Problem to work on:
Once the pictures have been removed, repeat the remainder of the records exactly.

Records provided:
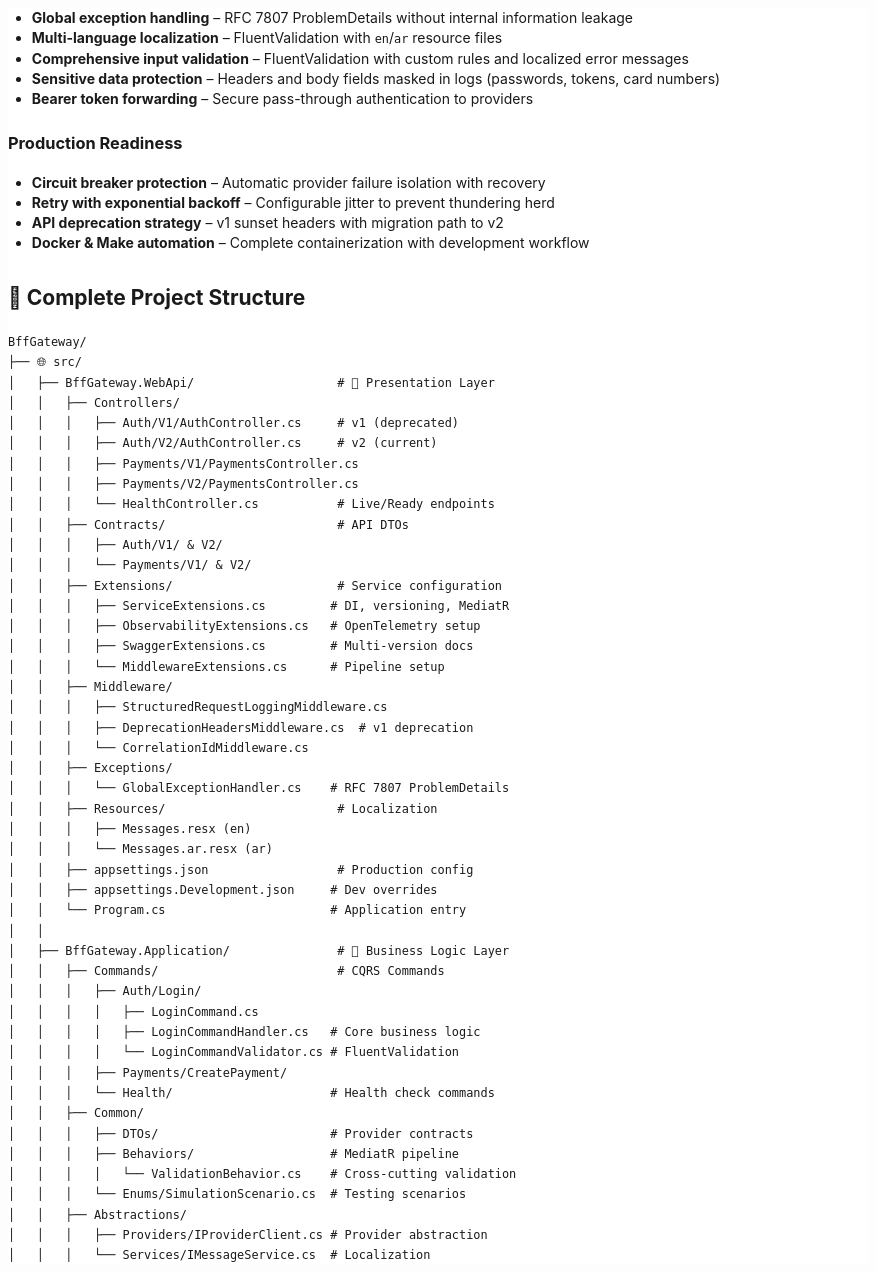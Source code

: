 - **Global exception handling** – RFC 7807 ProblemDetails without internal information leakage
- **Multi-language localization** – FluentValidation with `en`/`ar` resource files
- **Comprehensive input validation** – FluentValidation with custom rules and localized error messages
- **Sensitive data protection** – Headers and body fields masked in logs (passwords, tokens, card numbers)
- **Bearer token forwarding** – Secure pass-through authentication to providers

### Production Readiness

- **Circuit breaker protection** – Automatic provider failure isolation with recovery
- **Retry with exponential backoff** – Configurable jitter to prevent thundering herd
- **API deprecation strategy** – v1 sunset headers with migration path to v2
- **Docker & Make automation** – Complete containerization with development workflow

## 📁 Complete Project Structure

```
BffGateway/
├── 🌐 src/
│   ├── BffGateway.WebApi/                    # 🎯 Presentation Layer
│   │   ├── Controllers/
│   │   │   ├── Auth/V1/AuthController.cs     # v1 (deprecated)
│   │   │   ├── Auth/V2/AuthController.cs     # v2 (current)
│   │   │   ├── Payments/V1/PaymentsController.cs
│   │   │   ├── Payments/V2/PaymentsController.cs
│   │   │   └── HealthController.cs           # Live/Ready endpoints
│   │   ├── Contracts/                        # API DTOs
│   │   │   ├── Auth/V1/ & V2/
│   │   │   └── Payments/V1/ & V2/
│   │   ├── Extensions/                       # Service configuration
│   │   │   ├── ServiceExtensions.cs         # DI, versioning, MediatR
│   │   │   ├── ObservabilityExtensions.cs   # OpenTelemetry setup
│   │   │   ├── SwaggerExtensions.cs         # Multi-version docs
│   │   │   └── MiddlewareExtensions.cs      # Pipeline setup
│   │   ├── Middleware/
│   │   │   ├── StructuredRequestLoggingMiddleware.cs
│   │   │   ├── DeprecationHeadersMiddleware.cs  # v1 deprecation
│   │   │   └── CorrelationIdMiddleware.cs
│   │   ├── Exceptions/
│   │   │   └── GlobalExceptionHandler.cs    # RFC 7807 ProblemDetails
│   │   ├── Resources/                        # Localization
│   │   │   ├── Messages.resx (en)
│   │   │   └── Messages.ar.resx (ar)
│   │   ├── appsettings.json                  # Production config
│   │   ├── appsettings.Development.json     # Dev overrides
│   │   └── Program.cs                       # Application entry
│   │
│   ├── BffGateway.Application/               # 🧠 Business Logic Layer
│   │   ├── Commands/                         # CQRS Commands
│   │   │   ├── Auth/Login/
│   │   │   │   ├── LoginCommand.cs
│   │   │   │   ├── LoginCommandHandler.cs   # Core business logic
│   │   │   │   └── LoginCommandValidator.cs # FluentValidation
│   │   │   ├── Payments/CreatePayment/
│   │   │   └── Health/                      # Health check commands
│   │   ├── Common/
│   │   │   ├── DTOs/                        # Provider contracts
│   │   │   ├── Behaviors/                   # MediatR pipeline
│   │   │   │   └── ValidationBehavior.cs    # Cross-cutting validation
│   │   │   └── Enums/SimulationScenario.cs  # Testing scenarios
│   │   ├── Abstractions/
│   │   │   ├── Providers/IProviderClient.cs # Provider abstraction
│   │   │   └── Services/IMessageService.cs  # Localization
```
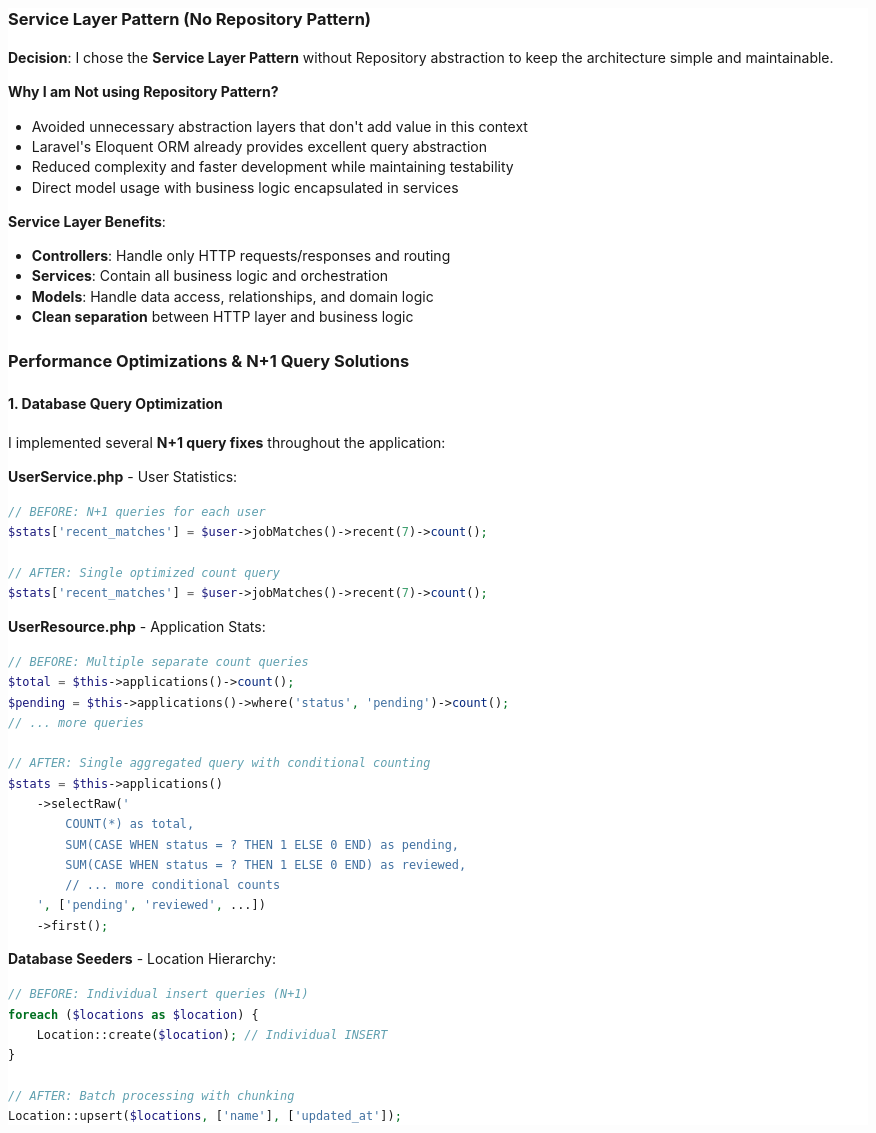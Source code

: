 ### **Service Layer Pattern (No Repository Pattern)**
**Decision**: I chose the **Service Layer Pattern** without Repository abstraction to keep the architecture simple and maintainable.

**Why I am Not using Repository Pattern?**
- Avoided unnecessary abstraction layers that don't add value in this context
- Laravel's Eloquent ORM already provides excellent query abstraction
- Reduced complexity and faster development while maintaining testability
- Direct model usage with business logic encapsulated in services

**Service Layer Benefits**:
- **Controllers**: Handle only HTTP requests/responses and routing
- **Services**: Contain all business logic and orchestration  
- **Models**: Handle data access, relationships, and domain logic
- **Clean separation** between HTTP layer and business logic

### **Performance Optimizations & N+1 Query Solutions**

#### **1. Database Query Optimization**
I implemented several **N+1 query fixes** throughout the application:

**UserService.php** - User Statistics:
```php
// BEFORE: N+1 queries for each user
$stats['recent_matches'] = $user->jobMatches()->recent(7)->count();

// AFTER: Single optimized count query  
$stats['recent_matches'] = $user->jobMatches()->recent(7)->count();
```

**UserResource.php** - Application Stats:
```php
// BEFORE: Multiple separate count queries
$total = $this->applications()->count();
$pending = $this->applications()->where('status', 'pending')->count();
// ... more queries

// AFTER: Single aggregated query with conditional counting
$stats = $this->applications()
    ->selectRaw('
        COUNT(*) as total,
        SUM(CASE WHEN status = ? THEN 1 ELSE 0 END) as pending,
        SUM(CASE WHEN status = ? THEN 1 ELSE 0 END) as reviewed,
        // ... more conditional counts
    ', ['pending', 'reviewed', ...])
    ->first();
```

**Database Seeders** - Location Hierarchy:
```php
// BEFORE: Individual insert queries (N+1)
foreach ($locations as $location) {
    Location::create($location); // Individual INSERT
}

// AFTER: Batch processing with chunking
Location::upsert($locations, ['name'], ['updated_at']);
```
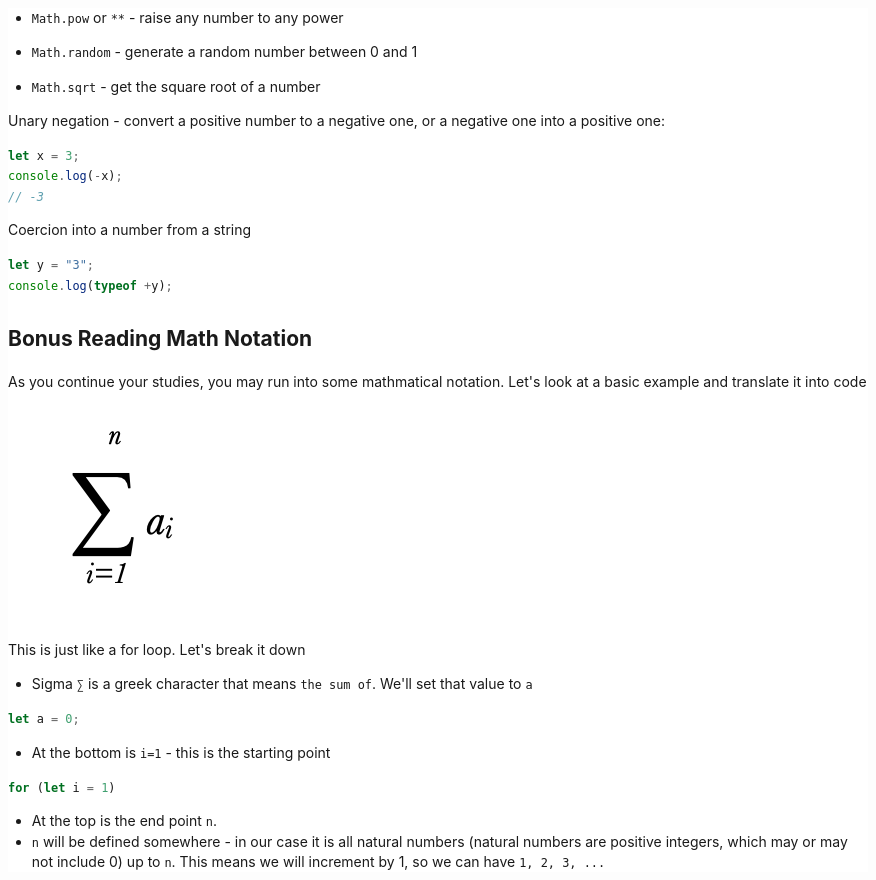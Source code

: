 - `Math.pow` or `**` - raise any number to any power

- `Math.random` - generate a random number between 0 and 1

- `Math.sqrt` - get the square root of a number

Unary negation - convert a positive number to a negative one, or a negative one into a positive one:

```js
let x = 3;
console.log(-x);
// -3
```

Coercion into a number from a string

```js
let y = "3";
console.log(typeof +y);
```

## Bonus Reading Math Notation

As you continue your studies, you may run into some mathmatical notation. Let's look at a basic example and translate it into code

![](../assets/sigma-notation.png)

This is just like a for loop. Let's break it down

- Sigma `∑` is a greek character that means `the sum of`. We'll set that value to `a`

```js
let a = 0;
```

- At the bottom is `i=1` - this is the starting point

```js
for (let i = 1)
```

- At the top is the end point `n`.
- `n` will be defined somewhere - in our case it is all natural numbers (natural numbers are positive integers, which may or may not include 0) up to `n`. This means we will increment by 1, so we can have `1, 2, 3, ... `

Result below:
Source code

: - **Global exception handling** – RFC 7807 ProblemDetails without internal information leakage
- **Multi-language localization** – FluentValidation with `en`/`ar` resource files
- **Comprehensive input validation** – FluentValidation with custom rules and localized error messages
- **Sensitive data protection** – Headers and body fields masked in logs (passwords, tokens, card numbers)
- **Bearer token forwarding** – Secure pass-through authentication to providers

### Production Readiness

- **Circuit breaker protection** – Automatic provider failure isolation with recovery
- **Retry with exponential backoff** – Configurable jitter to prevent thundering herd
- **API deprecation strategy** – v1 sunset headers with migration path to v2
- **Docker & Make automation** – Complete containerization with development workflow

## 📁 Complete Project Structure

```
BffGateway/
├── 🌐 src/
│   ├── BffGateway.WebApi/                    # 🎯 Presentation Layer
│   │   ├── Controllers/
│   │   │   ├── Auth/V1/AuthController.cs     # v1 (deprecated)
│   │   │   ├── Auth/V2/AuthController.cs     # v2 (current)
│   │   │   ├── Payments/V1/PaymentsController.cs
│   │   │   ├── Payments/V2/PaymentsController.cs
│   │   │   └── HealthController.cs           # Live/Ready endpoints
│   │   ├── Contracts/                        # API DTOs
│   │   │   ├── Auth/V1/ & V2/
│   │   │   └── Payments/V1/ & V2/
│   │   ├── Extensions/                       # Service configuration
│   │   │   ├── ServiceExtensions.cs         # DI, versioning, MediatR
│   │   │   ├── ObservabilityExtensions.cs   # OpenTelemetry setup
│   │   │   ├── SwaggerExtensions.cs         # Multi-version docs
│   │   │   └── MiddlewareExtensions.cs      # Pipeline setup
│   │   ├── Middleware/
│   │   │   ├── StructuredRequestLoggingMiddleware.cs
│   │   │   ├── DeprecationHeadersMiddleware.cs  # v1 deprecation
│   │   │   └── CorrelationIdMiddleware.cs
│   │   ├── Exceptions/
│   │   │   └── GlobalExceptionHandler.cs    # RFC 7807 ProblemDetails
│   │   ├── Resources/                        # Localization
│   │   │   ├── Messages.resx (en)
│   │   │   └── Messages.ar.resx (ar)
│   │   ├── appsettings.json                  # Production config
│   │   ├── appsettings.Development.json     # Dev overrides
│   │   └── Program.cs                       # Application entry
│   │
│   ├── BffGateway.Application/               # 🧠 Business Logic Layer
│   │   ├── Commands/                         # CQRS Commands
│   │   │   ├── Auth/Login/
│   │   │   │   ├── LoginCommand.cs
│   │   │   │   ├── LoginCommandHandler.cs   # Core business logic
│   │   │   │   └── LoginCommandValidator.cs # FluentValidation
│   │   │   ├── Payments/CreatePayment/
│   │   │   └── Health/                      # Health check commands
│   │   ├── Common/
│   │   │   ├── DTOs/                        # Provider contracts
│   │   │   ├── Behaviors/                   # MediatR pipeline
│   │   │   │   └── ValidationBehavior.cs    # Cross-cutting validation
│   │   │   └── Enums/SimulationScenario.cs  # Testing scenarios
│   │   ├── Abstractions/
│   │   │   ├── Providers/IProviderClient.cs # Provider abstraction
│   │   │   └── Services/IMessageService.cs  # Localization
```
Source code

: ### **Service Layer Pattern (No Repository Pattern)**
**Decision**: I chose the **Service Layer Pattern** without Repository abstraction to keep the architecture simple and maintainable.

**Why I am Not using Repository Pattern?**
- Avoided unnecessary abstraction layers that don't add value in this context
- Laravel's Eloquent ORM already provides excellent query abstraction
- Reduced complexity and faster development while maintaining testability
- Direct model usage with business logic encapsulated in services

**Service Layer Benefits**:
- **Controllers**: Handle only HTTP requests/responses and routing
- **Services**: Contain all business logic and orchestration  
- **Models**: Handle data access, relationships, and domain logic
- **Clean separation** between HTTP layer and business logic

### **Performance Optimizations & N+1 Query Solutions**

#### **1. Database Query Optimization**
I implemented several **N+1 query fixes** throughout the application:

**UserService.php** - User Statistics:
```php
// BEFORE: N+1 queries for each user
$stats['recent_matches'] = $user->jobMatches()->recent(7)->count();

// AFTER: Single optimized count query  
$stats['recent_matches'] = $user->jobMatches()->recent(7)->count();
```

**UserResource.php** - Application Stats:
```php
// BEFORE: Multiple separate count queries
$total = $this->applications()->count();
$pending = $this->applications()->where('status', 'pending')->count();
// ... more queries

// AFTER: Single aggregated query with conditional counting
$stats = $this->applications()
    ->selectRaw('
        COUNT(*) as total,
        SUM(CASE WHEN status = ? THEN 1 ELSE 0 END) as pending,
        SUM(CASE WHEN status = ? THEN 1 ELSE 0 END) as reviewed,
        // ... more conditional counts
    ', ['pending', 'reviewed', ...])
    ->first();
```

**Database Seeders** - Location Hierarchy:
```php
// BEFORE: Individual insert queries (N+1)
foreach ($locations as $location) {
    Location::create($location); // Individual INSERT
}

// AFTER: Batch processing with chunking
Location::upsert($locations, ['name'], ['updated_at']);
```
Source code

: - `Math.pow` or `**` - raise any number to any power

- `Math.random` - generate a random number between 0 and 1

- `Math.sqrt` - get the square root of a number

Unary negation - convert a positive number to a negative one, or a negative one into a positive one:

```js
let x = 3;
console.log(-x);
// -3
```

Coercion into a number from a string

```js
let y = "3";
console.log(typeof +y);
```

## Bonus Reading Math Notation

As you continue your studies, you may run into some mathmatical notation. Let's look at a basic example and translate it into code

![](../assets/sigma-notation.png)

This is just like a for loop. Let's break it down

- Sigma `∑` is a greek character that means `the sum of`. We'll set that value to `a`

```js
let a = 0;
```

- At the bottom is `i=1` - this is the starting point

```js
for (let i = 1)
```

- At the top is the end point `n`.
- `n` will be defined somewhere - in our case it is all natural numbers (natural numbers are positive integers, which may or may not include 0) up to `n`. This means we will increment by 1, so we can have `1, 2, 3, ... `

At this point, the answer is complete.